漫长的寒假正值冬腊月,正是农闲的季节,那样的季节成了我们的乐园。羌寨里同龄的孩子多,自然少不了集体活动。高原的冬天寒风凛冽,严寒难当,每天黎明时分我和二弟就出门去拾牛粪。这个活动我们同伴之间是不会一起出发的,因为存在竞争关系,大多情况我们会在拾牛粪的过程中相互撞见,还会相互瞧瞧背篓里的“货”,看看谁走的路线更“生财”,谁也不甘落后,这不仅是相互的竞争,更是要给父母交差的。父亲常说:装甲一枝花,全靠肥当家。一年里,一家人所有的生计几乎都来自庄稼,那样的年月是何其的艰辛。

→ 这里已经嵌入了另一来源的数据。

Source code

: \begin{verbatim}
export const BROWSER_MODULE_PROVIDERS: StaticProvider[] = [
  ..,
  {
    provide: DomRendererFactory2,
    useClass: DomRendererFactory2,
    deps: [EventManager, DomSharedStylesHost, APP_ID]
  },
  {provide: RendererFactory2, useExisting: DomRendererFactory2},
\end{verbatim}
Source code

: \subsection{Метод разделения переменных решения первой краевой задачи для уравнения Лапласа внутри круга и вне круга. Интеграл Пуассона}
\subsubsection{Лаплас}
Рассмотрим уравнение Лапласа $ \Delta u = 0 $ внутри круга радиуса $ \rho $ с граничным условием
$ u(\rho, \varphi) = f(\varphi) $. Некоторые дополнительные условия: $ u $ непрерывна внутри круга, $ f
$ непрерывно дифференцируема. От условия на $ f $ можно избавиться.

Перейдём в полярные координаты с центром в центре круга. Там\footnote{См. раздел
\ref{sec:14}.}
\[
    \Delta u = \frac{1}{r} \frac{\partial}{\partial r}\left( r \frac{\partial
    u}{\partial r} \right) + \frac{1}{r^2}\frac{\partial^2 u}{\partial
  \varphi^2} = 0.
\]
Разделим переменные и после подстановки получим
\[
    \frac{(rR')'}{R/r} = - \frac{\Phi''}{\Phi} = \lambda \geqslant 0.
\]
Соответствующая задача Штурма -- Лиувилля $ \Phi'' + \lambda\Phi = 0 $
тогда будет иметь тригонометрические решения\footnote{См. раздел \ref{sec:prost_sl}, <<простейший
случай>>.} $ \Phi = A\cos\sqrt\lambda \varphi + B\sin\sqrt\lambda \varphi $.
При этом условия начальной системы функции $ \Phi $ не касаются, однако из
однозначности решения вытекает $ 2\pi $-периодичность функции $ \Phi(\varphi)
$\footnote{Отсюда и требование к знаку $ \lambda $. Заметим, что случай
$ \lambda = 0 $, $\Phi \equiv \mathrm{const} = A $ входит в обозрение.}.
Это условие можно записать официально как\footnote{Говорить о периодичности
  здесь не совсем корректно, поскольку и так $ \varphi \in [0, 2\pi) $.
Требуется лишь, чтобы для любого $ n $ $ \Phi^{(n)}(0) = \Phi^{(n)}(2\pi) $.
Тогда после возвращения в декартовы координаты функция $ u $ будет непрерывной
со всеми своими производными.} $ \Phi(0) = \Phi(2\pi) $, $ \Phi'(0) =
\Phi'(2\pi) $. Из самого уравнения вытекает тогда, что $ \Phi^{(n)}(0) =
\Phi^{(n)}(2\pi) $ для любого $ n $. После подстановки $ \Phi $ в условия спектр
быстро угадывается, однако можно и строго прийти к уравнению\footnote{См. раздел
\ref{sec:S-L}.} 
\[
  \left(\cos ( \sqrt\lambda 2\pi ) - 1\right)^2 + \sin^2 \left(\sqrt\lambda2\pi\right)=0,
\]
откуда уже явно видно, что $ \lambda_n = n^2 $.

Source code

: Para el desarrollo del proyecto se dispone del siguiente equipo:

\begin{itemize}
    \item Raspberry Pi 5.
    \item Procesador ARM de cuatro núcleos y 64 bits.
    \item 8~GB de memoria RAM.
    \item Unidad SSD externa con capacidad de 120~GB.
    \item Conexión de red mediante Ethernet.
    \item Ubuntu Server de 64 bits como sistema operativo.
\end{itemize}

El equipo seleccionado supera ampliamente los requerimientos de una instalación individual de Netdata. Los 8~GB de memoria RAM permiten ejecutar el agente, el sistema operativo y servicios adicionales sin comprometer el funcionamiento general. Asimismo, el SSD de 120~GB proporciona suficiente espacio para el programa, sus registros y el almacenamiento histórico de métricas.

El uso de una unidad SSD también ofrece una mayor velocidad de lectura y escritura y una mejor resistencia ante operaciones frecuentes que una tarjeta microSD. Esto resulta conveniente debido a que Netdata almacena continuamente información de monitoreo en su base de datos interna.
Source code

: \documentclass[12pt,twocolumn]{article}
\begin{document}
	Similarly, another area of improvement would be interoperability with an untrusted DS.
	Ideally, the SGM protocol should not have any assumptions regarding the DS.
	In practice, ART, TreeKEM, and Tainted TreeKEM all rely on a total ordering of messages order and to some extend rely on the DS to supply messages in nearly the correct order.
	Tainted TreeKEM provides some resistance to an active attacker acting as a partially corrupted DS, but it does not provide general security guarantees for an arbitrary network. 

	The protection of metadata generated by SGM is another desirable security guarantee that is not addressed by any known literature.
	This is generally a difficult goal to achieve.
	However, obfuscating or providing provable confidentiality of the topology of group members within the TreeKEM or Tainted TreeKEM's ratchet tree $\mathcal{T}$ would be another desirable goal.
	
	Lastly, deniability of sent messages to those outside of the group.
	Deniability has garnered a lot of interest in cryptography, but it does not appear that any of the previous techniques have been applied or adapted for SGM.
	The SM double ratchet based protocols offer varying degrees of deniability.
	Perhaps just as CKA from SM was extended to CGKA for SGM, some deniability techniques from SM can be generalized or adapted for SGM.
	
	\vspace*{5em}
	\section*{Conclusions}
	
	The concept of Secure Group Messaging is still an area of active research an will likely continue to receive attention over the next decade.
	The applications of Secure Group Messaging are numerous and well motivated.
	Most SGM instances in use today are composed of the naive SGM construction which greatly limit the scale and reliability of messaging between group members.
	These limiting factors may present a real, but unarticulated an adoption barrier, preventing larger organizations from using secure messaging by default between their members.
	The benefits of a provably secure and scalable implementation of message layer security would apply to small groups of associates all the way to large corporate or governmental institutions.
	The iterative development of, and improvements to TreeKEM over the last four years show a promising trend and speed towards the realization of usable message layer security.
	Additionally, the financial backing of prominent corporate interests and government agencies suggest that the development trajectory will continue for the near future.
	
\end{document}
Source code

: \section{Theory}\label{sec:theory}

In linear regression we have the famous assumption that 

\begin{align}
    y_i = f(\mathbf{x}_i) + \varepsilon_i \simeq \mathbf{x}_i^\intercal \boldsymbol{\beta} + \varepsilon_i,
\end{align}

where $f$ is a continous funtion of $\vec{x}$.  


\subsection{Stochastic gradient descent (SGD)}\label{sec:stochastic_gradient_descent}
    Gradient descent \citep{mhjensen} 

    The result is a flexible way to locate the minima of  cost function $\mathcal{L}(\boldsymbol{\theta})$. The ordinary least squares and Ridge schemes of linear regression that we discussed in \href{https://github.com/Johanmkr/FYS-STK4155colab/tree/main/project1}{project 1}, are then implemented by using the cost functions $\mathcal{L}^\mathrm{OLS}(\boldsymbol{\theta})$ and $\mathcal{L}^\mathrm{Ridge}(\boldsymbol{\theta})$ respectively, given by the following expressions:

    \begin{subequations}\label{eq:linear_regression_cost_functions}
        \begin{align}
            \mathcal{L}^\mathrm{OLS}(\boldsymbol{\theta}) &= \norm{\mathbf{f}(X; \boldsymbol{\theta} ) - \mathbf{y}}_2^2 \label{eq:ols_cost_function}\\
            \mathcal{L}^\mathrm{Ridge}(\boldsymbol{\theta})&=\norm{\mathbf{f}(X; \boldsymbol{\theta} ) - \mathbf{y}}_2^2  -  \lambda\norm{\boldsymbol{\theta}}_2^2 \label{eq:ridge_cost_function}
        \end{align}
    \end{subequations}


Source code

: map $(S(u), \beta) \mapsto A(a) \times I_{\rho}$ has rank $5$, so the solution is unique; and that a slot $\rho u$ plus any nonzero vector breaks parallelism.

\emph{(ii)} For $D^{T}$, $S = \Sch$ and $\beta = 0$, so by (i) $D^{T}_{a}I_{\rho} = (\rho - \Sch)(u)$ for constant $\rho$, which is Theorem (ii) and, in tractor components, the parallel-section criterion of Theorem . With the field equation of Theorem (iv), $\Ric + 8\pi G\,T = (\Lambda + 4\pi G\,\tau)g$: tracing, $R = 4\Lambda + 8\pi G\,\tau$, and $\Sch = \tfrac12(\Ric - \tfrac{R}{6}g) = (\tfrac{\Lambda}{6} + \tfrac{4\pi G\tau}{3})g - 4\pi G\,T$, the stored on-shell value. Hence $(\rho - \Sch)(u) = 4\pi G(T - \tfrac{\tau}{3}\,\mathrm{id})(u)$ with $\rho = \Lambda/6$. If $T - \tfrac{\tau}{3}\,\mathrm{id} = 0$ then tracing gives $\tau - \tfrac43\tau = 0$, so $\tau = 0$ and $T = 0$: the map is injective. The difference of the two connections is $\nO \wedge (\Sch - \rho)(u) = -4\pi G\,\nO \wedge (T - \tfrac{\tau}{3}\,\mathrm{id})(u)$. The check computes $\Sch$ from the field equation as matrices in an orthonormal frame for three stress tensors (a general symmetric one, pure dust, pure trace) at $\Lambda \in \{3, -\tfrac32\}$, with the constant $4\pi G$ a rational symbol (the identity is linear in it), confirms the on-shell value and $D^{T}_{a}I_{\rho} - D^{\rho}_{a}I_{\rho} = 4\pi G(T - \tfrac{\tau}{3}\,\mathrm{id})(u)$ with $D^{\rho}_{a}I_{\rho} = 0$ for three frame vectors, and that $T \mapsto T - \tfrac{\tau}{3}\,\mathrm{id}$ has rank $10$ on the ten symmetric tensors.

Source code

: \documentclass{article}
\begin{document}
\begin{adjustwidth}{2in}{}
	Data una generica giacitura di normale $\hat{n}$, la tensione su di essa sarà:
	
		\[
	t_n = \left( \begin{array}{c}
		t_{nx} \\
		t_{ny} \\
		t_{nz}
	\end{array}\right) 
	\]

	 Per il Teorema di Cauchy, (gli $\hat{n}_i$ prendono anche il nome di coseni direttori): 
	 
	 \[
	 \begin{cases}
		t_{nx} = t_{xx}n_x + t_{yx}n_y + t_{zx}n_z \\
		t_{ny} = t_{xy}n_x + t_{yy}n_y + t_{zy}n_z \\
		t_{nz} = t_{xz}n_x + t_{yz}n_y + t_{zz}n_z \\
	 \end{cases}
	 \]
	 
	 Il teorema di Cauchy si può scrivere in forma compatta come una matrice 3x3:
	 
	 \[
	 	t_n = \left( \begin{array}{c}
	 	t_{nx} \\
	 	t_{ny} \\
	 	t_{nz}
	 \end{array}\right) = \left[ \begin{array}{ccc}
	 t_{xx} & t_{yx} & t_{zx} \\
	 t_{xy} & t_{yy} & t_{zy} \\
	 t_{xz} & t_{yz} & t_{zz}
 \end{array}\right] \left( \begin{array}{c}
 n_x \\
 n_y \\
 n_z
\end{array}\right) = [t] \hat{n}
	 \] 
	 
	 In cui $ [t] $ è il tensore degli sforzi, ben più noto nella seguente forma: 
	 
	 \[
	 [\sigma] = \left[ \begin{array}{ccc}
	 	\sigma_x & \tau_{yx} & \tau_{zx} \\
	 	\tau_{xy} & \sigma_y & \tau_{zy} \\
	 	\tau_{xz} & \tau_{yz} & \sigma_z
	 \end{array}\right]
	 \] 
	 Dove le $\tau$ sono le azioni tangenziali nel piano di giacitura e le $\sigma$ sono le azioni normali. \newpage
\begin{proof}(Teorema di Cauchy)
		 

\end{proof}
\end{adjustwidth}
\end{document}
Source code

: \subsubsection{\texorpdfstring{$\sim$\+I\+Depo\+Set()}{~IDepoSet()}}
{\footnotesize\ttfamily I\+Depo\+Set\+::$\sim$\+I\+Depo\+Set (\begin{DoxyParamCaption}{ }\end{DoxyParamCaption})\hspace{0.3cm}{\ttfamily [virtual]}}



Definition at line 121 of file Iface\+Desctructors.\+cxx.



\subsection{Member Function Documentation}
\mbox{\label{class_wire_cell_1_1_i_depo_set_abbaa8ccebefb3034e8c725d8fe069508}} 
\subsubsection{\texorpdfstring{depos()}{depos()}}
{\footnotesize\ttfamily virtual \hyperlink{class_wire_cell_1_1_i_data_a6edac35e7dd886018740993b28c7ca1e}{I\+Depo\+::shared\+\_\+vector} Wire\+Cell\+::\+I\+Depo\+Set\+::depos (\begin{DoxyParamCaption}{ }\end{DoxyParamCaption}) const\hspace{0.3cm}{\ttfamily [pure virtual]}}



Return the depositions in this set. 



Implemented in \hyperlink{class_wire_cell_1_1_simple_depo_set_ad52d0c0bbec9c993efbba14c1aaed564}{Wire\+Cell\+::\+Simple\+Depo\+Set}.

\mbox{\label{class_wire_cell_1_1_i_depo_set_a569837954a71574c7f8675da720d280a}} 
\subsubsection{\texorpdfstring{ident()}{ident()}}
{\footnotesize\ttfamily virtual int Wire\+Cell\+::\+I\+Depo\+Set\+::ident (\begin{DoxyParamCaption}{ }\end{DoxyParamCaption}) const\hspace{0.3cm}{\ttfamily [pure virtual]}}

早饭毕,我和二弟就得分工了,我们先把牲畜赶到牧场去。我家有两头犏牛(耕牛)和几头黄牛,每次我跟二弟都因为谁赶犏牛,谁赶黄牛起争执。犏牛虽然块头大但是行走脚步特轻快,而黄牛却走的太慢,有时就算是连骂带打也不为所动,而我们都是急性子的人,心里难免就会有点着急。待我们将这些家伙安顿好了又得继续下一项工作,去山林中拾干柴,高原的冬天是不能断了柴火的,我和二弟将供应整个冬天的取暖用柴。崎岖的山路被冰雪覆盖,白天由于气温回升使得冰雪融化,原本就难行的山路变得湿滑不堪,更何况我们都是负重。摔一跤滚几米是常有的事,即使受伤也不能掉眼泪,不然就会被同伴们“笑话”,摔倒再爬起来继续向前,用坚定的意志撑起儿时瘦小的身体。人生何尝又不是这样?
紫云山下,我们就是这样重复着,也是这般成长着。
一天一天,春節的日子越来越近了,我们是满心期盼,而父母却是愁心的。家里没什么经济来源,可那毕竟是过大年啊,再艰难父母都会给我们买一套新衣服,那是一年来唯一的一套新衣服。母亲也会早早的就给我们做好绣花鞋。正月初一这天,从头到脚都是崭新的,我们的脸上洋溢的不单单是幸福,更是父母的希望。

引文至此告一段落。